The most pervasive phenomena observed in adoptees is the intense belief that they are unwanted and defective, and their repeated efforts to prove it (Brinich, 1990). Patients who are adopted are often highly resistant to exploring this fact in psychotherapy. Adoption exerts profound effects on identity formation, object and self-representation, superego formation and sexual identity. A pivotal way to traverse the patient’s resistance to speaking about this experience is to understand and explore the transference-countertransference relationship as it brings to life the patient’s internal experience.

This includes feelings of defectiveness derived initially from having been relinquished by biological parents after compounded by unconscious identifications with defective biological parents, by self-blaming to excuse the action of rejecting biological parents, and the negative perception of biological parents that are projected onto the adoptee.

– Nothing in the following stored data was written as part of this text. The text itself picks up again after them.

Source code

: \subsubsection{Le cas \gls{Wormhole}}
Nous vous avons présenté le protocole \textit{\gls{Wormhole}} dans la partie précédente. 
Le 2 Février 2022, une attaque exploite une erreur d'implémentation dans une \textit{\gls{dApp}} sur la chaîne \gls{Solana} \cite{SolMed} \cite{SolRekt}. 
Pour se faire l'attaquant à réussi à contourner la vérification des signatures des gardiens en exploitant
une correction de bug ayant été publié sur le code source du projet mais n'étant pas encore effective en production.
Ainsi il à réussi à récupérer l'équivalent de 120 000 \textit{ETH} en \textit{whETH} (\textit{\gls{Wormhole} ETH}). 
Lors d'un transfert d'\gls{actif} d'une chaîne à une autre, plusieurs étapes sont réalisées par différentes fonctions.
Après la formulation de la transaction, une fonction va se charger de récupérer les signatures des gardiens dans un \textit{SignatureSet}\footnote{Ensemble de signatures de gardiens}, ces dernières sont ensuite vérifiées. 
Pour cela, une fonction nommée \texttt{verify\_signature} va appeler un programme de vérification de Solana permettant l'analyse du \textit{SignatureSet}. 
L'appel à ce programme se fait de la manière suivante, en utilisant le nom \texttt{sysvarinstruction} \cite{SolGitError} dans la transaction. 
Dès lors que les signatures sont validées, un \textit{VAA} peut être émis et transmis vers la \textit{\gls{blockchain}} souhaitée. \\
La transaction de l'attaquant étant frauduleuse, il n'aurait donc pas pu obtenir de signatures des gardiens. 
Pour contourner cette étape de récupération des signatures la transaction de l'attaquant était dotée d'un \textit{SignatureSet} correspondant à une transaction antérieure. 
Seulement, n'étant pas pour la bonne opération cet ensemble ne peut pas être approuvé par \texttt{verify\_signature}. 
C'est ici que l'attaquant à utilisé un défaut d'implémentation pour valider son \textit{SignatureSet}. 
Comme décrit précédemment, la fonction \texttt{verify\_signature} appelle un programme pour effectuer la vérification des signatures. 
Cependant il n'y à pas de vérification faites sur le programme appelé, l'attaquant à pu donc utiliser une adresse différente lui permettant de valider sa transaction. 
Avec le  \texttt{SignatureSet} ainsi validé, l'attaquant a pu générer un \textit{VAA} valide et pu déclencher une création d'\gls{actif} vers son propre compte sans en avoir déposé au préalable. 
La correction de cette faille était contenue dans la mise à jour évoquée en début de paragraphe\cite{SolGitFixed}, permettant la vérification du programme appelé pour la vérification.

Children who have experienced multiple traumatic circumstances may come to view the therapist as a monster since it is too much of a burden to view himself as one. Chronic feelings of unworthiness could result in a variety of negative transference to the therapist, including the patient’s belief that the therapist is disapproving and critical of his/her assumed defectiveness, that the therapist is unworthy and defective as he believes he is and, that the therapist lacks vision to the extent he sees the patient as a person of value.
Children, all of them, have a special anger dynamic that can be projected, and displaced onto the therapist. Driven by this dynamic, the patient may come to transferentially view the therapist as rejecting, reflecting his own projected self-states as well as his expectation that others will resemble. They can be invited to put into active form the loss they were forced to endure passively.

The clinical ability in understanding transference and countertransference enactments provides tools to enrich meaning and accessing adoptees’ conflicts. Skolnikoff (1997) expresses how psychoanalytic supervision, through self-inquiry, can expand his thinking about the supervisorial process and the use of his or her emotional reaction to understand his or her patient.

In conclusion, we would like to recall the affirmation made by Rascovsky (2012) where he states that the multiple obstacles to achieving happiness are also the confirmation that it is easier to experience disgrace and suffering. That humans are happy is not necessarily in the creation plan.